| What the task asks |
Word for word, return the lines from the top of the listing to the line containing "In our formulation, we", both ends included, and no others.

| Listed records |
:::::
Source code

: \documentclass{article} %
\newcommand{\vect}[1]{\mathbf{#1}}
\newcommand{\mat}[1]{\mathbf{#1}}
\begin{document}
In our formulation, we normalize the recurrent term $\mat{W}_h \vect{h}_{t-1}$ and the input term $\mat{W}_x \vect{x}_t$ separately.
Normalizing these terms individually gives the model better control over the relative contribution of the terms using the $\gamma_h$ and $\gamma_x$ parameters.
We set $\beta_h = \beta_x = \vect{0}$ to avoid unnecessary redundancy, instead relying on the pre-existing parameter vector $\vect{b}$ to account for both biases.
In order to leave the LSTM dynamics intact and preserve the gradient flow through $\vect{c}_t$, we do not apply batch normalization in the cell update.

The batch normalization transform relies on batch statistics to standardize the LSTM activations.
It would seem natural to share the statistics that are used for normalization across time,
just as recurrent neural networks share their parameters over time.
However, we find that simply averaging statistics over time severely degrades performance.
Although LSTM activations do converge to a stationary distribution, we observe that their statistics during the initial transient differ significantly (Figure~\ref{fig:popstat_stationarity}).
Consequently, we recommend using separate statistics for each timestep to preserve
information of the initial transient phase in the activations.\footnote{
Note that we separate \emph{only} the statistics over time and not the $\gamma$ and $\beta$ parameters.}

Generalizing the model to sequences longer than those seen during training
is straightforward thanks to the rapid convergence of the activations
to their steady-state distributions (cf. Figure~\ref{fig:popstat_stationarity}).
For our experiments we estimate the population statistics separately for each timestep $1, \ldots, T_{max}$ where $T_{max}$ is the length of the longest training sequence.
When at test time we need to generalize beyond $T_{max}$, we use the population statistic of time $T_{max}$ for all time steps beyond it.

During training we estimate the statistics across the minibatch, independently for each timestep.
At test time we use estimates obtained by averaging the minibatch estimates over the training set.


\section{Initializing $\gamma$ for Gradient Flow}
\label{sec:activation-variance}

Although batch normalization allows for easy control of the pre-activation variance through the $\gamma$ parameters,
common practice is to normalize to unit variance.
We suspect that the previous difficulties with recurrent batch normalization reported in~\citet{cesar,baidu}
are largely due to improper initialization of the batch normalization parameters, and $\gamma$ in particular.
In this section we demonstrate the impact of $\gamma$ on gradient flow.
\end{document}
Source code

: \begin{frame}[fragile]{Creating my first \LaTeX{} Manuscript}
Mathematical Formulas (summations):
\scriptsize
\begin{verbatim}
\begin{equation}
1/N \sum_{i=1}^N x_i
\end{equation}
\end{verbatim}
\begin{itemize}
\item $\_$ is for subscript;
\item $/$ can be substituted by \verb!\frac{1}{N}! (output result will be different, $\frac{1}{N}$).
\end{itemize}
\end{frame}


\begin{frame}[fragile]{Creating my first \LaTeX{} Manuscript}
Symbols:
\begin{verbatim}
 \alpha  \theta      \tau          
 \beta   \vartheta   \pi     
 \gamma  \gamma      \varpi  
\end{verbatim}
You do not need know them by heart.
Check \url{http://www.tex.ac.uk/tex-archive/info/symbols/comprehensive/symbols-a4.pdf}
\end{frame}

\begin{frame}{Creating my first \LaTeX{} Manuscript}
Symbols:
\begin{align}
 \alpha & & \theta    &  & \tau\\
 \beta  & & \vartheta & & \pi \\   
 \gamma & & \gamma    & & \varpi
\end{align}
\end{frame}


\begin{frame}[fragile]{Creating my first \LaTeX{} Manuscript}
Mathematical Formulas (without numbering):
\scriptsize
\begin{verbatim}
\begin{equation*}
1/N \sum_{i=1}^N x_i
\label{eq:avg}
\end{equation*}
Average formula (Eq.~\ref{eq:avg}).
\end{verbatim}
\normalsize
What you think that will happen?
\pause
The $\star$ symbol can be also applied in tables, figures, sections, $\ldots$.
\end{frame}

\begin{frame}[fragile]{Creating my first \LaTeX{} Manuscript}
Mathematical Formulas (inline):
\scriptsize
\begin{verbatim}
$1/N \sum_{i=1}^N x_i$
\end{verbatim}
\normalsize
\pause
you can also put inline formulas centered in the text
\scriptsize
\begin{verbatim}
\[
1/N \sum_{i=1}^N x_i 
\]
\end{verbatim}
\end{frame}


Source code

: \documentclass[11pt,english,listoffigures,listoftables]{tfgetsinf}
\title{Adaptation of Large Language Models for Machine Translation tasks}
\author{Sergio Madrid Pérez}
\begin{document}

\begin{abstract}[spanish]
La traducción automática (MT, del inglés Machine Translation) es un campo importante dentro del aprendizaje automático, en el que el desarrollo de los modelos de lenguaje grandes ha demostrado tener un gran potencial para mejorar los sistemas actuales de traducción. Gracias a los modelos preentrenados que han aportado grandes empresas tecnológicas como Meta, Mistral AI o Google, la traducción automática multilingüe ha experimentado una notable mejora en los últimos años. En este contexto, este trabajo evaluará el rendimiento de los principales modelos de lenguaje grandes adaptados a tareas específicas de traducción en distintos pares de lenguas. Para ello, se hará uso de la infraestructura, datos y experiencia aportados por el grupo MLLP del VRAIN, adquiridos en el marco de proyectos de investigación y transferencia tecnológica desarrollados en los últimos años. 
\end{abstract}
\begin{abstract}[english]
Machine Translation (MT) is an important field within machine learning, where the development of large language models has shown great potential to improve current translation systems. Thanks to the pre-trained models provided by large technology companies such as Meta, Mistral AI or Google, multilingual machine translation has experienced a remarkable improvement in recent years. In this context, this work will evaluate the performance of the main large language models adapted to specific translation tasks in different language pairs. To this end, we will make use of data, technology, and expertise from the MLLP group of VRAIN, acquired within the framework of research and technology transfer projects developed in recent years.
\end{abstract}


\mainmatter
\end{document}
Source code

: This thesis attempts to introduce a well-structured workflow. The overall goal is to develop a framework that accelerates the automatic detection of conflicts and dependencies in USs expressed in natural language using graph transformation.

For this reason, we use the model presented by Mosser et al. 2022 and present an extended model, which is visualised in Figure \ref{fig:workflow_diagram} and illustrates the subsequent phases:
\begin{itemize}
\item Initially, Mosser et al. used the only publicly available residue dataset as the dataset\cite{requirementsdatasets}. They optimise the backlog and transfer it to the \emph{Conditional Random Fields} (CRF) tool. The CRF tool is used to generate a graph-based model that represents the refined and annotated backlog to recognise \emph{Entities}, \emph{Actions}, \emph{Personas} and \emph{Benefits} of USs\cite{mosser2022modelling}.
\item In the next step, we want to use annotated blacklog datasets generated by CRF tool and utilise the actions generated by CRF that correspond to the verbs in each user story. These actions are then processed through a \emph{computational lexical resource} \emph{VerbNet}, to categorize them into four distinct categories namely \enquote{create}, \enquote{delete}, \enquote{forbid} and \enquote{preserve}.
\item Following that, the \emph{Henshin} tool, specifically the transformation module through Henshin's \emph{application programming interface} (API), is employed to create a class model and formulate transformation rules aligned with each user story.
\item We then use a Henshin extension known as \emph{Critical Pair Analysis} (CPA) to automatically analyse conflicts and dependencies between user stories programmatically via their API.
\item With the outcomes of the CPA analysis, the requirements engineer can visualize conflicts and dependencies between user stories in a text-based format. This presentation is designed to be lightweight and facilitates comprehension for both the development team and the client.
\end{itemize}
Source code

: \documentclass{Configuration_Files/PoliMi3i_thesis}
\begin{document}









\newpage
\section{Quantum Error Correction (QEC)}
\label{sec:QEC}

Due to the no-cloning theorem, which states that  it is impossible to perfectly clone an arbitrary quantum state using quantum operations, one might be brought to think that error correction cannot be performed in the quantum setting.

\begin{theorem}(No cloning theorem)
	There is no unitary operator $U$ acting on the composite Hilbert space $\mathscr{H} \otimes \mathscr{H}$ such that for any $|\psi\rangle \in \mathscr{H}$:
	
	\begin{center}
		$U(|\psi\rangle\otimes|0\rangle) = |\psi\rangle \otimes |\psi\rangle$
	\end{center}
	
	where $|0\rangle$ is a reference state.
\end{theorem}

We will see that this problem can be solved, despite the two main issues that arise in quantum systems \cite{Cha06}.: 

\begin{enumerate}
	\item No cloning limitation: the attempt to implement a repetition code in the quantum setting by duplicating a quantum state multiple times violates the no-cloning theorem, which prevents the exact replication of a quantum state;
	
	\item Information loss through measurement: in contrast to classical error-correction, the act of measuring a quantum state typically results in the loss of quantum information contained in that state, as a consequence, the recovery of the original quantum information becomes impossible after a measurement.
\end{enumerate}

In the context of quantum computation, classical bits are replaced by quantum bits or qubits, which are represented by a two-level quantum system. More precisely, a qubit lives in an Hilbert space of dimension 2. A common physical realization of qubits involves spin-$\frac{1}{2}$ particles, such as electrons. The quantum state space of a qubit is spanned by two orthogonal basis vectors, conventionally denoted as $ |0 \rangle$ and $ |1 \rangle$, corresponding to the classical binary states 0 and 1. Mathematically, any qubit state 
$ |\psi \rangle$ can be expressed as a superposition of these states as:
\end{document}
:::::
| Your response |
Source code

: \documentclass{article} %
\newcommand{\vect}[1]{\mathbf{#1}}
\newcommand{\mat}[1]{\mathbf{#1}}
\begin{document}
In our formulation, we normalize the recurrent term $\mat{W}_h \vect{h}_{t-1}$ and the input term $\mat{W}_x \vect{x}_t$ separately.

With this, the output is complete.